Many other traditional sailor tattoos have their origins in superstition. One great example is the pair of tattoos of a pig on one foot, and a rooster on the other. The implication is that both these animals fear water, and that they will keep a sailor’s feet from sinking into the depths, speeding them back to land all the sooner. The ubiquitous nautical star is variously representative of the polar star itself, or of the compass card; both are to help the sailor find (and keep) their way.
Other sailor tattoos are celebrations of particular milestones. A fouled anchor on the forearm signifies that the sailor has crossed the Atlantic.

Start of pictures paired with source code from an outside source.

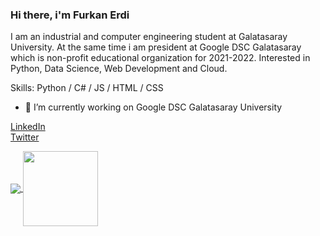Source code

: ### Hi there, i'm Furkan Erdi

I am an industrial and computer engineering student at Galatasaray University. At the same time i am president at Google DSC Galatasaray which is non-profit educational organization for 2021-2022. Interested in Python, Data Science, Web Development and Cloud.

Skills: Python / C# / JS / HTML / CSS

- 🔭 I’m currently working on Google DSC Galatasaray University


[LinkedIn](https://www.linkedin.com/in/furkanerdi/)
<br>
[Twitter](https://twitter.com/erdthebard)
<br>

<div>
  <a href="https://github.com/helizac">
    <img align="center" src="https://github-readme-stats.vercel.app/api/top-langs/?username=helizac&layout=compact&theme=dark" />
  </a>
  <a href="https://github.com/helizac/Classic-Cipher-Algorithms">
    <img height="120px" align="center" src="https://github-readme-stats.vercel.app/api/pin/?username=helizac&repo=Classic-Cipher-Algorithms&layout=compact&theme=dark"/>
  </a>
</div>
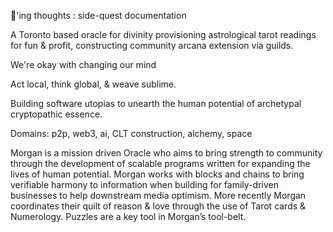 🌱'ing thoughts : side-quest documentation

A Toronto based oracle for divinity provisioning astrological tarot readings for fun & profit, constructing community arcana extension via guilds.

We're okay with changing our mind

Act local, think global, & weave sublime.

Building software utopias to unearth the human potential of archetypal cryptopathic essence.

Domains: p2p, web3, ai, CLT construction, alchemy, space

Morgan is a mission driven Oracle who aims to bring strength to community through the development of scalable programs written for expanding the lives of human potential. Morgan works with blocks and chains to bring verifiable harmony to information when building for family-driven businesses to help downstream media optimism. More recently Morgan coordinates their quilt of reason & love through the use of Tarot cards & Numerology. Puzzles are a key tool in Morgan’s tool-belt.
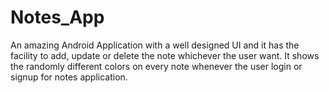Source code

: # Notes_App
 An amazing Android Application with a well designed UI and it has the facility to add, update or delete the note whichever the user want. It shows the randomly different colors on every note whenever the user login or signup for notes application.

Small blue stars on the hands signify trips made around Cape Horn. I have read references to turtle tattoos for those who have sailed across the Equator. I also seem to recall something about those traditional swallow tattoos on the shoulders being markers to show the crossing of the Tropics Of Cancer and Capricorn.
I occasionally encounter people with these tattoos who have little idea of their cultural and historical significance. I usually take a little time to try and explain it to them, as I feel that sailing traditions are extremely important to us all. Having my hands tattooed makes me a bit of an ambassador, I guess. My own tattoo artist felt very privileged to be able to “put a real sailor tattoo on a real sailor”.
If you’ve encountered other traditions or histories relating to sailor tattoos, please comment!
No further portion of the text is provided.